English literary scholar

Howard Henry Erskine-Hill, (19 June 1936 – 26 February 2014) was an English literary scholar most notable for his work on the eighteenth century poet Alexander Pope.

==Early life==
He was born in Wakefield and studied at a Methodist boarding school in Harrogate, Ashville College. He was exempt from National Service due to his asthma and he studied English with philosophy at the University of Nottingham. He graduated with a BA in 1957 and then embarked on his PhD thesis (also at Nottingham), titled "Tradition and Affinity in the Poetry of Pope".

==Academic career==
From 1960 to 1965 Erskine-Hill taught English at the University of Wales, Swansea, ending his time there as senior lecturer. From 1965 to 1984 he was a lecturer in English at Cambridge University, then reader (1984–94) and professor of literary history (1994–2003). From 1969 until 1980 he was a Fellow of Jesus College, Cambridge and in 1985 was elected Fellow of the British Academy, where he served on the publications committee (1987–94).

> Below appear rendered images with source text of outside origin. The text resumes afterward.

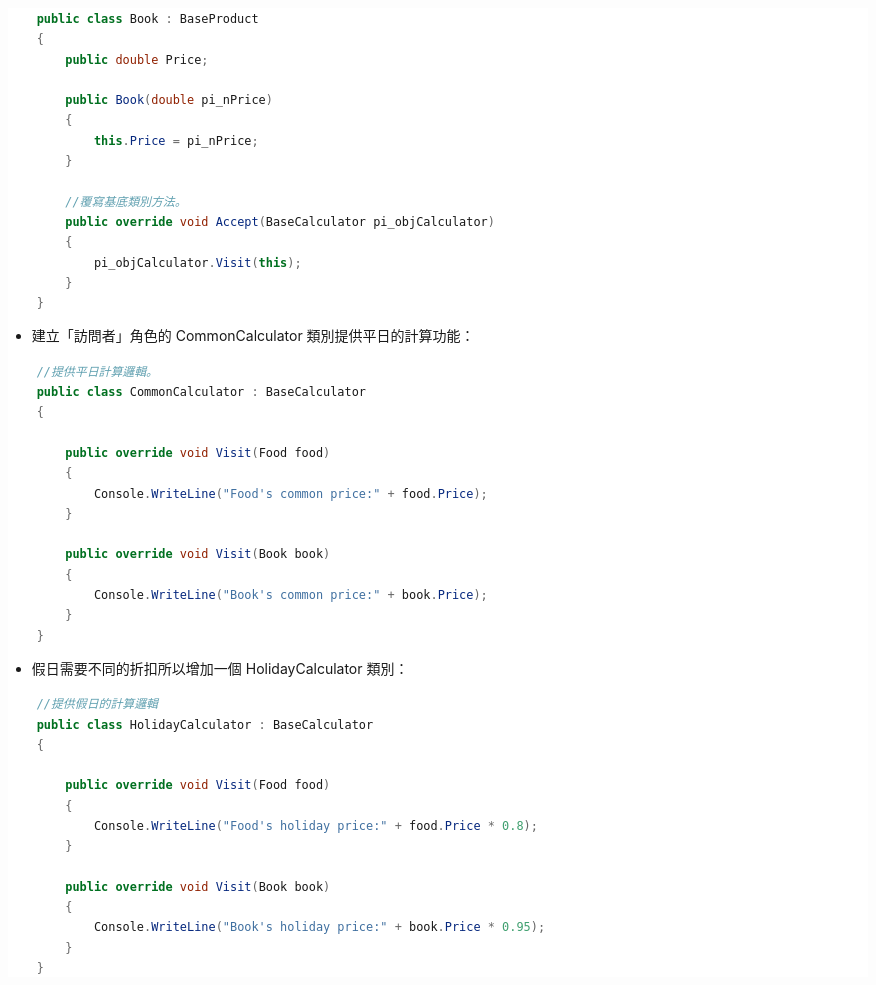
 ```csharp
    public class Book : BaseProduct
    {
        public double Price;

        public Book(double pi_nPrice)
        {
            this.Price = pi_nPrice;
        }

        //覆寫基底類別方法。
        public override void Accept(BaseCalculator pi_objCalculator)
        {
            pi_objCalculator.Visit(this);
        }
    }
```

* 建立「訪問者」角色的 CommonCalculator 類別提供平日的計算功能：

```csharp
    //提供平日計算邏輯。
    public class CommonCalculator : BaseCalculator
    {

        public override void Visit(Food food)
        {
            Console.WriteLine("Food's common price:" + food.Price);
        }

        public override void Visit(Book book)
        {
            Console.WriteLine("Book's common price:" + book.Price);
        }
    }
```

* 假日需要不同的折扣所以增加一個 HolidayCalculator 類別：

```csharp
    //提供假日的計算邏輯
    public class HolidayCalculator : BaseCalculator
    {

        public override void Visit(Food food)
        {
            Console.WriteLine("Food's holiday price:" + food.Price * 0.8);
        }

        public override void Visit(Book book)
        {
            Console.WriteLine("Book's holiday price:" + book.Price * 0.95);
        }
    }
```
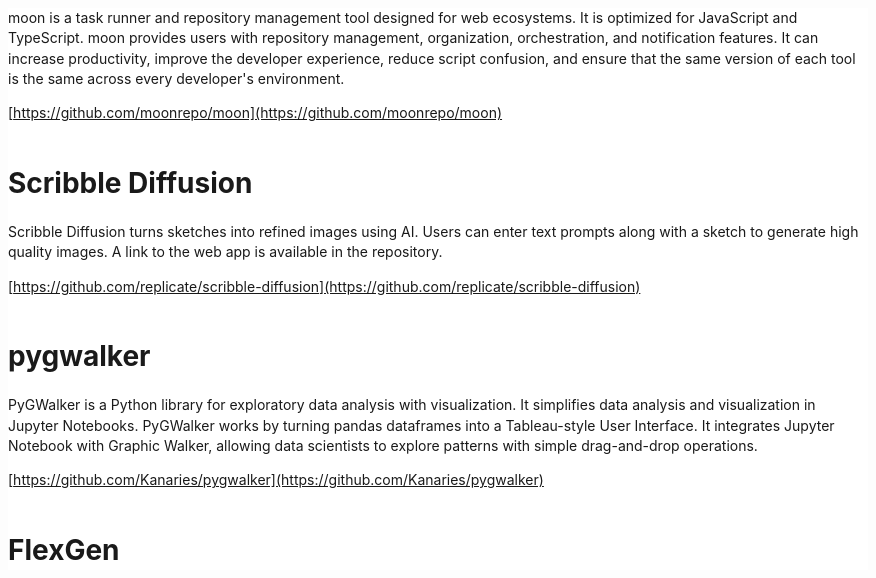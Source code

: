 moon is a task runner and repository management tool designed for web ecosystems. It is optimized for JavaScript and TypeScript. moon provides users with repository management, organization, orchestration, and notification features. It can increase productivity, improve the developer experience, reduce script confusion, and ensure that the same version of each tool is the same across every developer's environment.

[https://github.com/moonrepo/moon](https://github.com/moonrepo/moon)


# Scribble Diffusion 

Scribble Diffusion turns sketches into refined images using AI. Users can enter text prompts along with a sketch to generate high quality images. A link to the web app is available in the repository.

[https://github.com/replicate/scribble-diffusion](https://github.com/replicate/scribble-diffusion)


# pygwalker 

PyGWalker is a Python library for exploratory data analysis with visualization. It simplifies data analysis and visualization in Jupyter Notebooks. PyGWalker works by turning pandas dataframes into a Tableau-style User Interface. It integrates Jupyter Notebook with Graphic Walker, allowing data scientists to explore patterns with simple drag-and-drop operations.

[https://github.com/Kanaries/pygwalker](https://github.com/Kanaries/pygwalker)


# FlexGen 
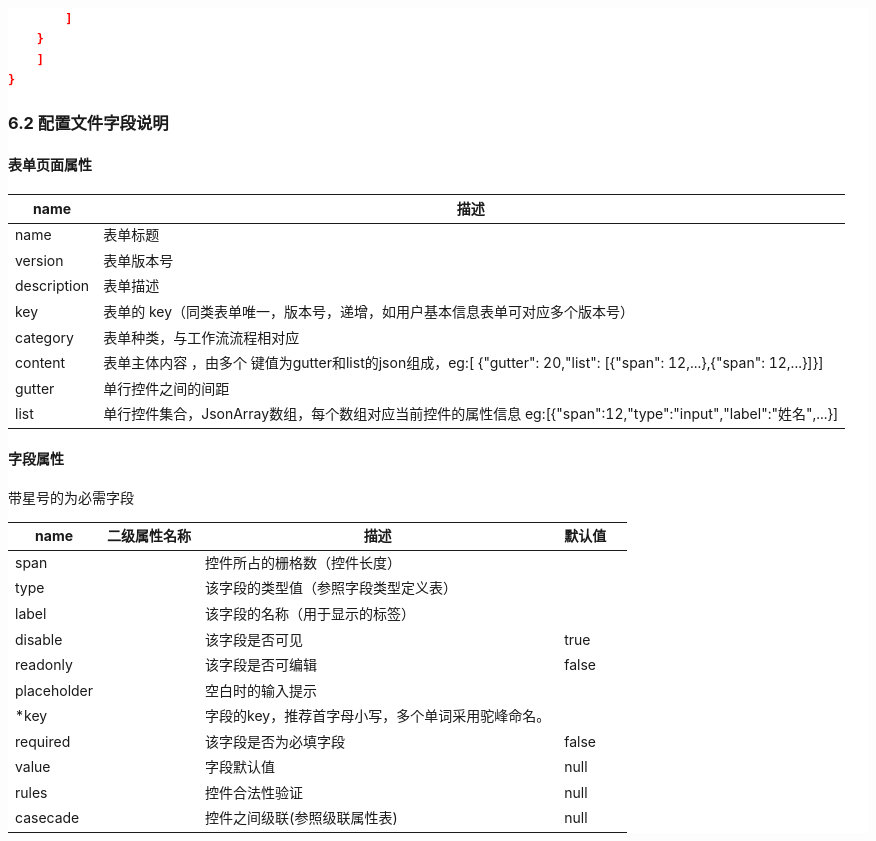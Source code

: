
 ```json
        ]
    }
    ]
}

```

### 6.2 配置文件字段说明

#### 表单页面属性

| name        | 描述                                                                                                                   |
| ----------- | ---------------------------------------------------------------------------------------------------------------------- |
| name        | 表单标题                                                                                                               |
| version     | 表单版本号                                                                                                             |
| description | 表单描述                                                                                                               |
| key         | 表单的 key（同类表单唯一，版本号，递增，如用户基本信息表单可对应多个版本号）                                           |
| category    | 表单种类，与工作流流程相对应                                                                                           |
| content     | 表单主体内容 ，由多个 键值为gutter和list的json组成，eg:[   {"gutter": 20,"list": [{"span": 12,...},{"span": 12,...}]}] |
| gutter      | 单行控件之间的间距                                                                                                     |
| list        | 单行控件集合，JsonArray数组，每个数组对应当前控件的属性信息   eg:[{"span":12,"type":"input","label":"姓名",...}]       |

#### 字段属性
带星号的为必需字段  

| name        | 二级属性名称 | 描述                                              | 默认值 |     |
| ----------- | ------------ | ------------------------------------------------- | ------ | --- |
| span        |              | 控件所占的栅格数（控件长度）                      |        |     |
| type        |              | 该字段的类型值（参照字段类型定义表）              |        |     |
| label       |              | 该字段的名称（用于显示的标签）                    |        |     |
| disable     |              | 该字段是否可见                                    | true   |     |
| readonly    |              | 该字段是否可编辑                                  | false  |     |
| placeholder |              | 空白时的输入提示                                  |        |     |
| *key        |              | 字段的key，推荐首字母小写，多个单词采用驼峰命名。 |        |     |
| required    |              | 该字段是否为必填字段                              | false  |     |
| value       |              | 字段默认值                                        | null   |     |
| rules       |              | 控件合法性验证                                    | null   |     |
| casecade    |              | 控件之间级联(参照级联属性表)                      | null   |     |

In 1964 Oxford University Press published Erskine-Hill's edition of Horace's Satires and Epistles. His Social Milieu of Alexander Pope was published by Yale University Press in 1975 and sought to place Pope's work in its historical context by analysing six figures who featured prominently in Pope's life and poetry. In his review, Donald Davie said the book was "one of those very rare books which truly deserve the description: humane scholarship. It is very learned indeed. ... [H]is book is a great achievement, and also a great pleasure. ... I do not know when literary scholarship in England came up with anything so deeply satisfying".

His next book, The Augustan Idea in English Literature, was published in 1983 and explored how writers from the time of Shakespeare to Pope used the Roman Emperor Augustus and his associated poets Virgil and Horace as a model to praise or criticise politics. Erskine-Hill explained in the preface:

The word ‘Idea’ in my title is not intended to suggest that the English reception of Rome's Augustan Age involved one idea alone, as it might be for example, of peaceful empire, or of enlightened patronage of poets. ‘Idea’ must perforce stand for a shifting pattern of ideas, some diametrically opposed, if pressed to their extreme forms. The grateful view of Virgil and Horace; the penetrating and hostile view of Tacitus; and the Christian providential view of Eusebius, each quite different from the others, are the major components of what may for the sake of brevity be termed the Augustan Idea. Separated out, they formed the arguments in a debate about the nature of Augustan Rome. Drawn together they composed a compound image in which compatibility was more evident than contradiction.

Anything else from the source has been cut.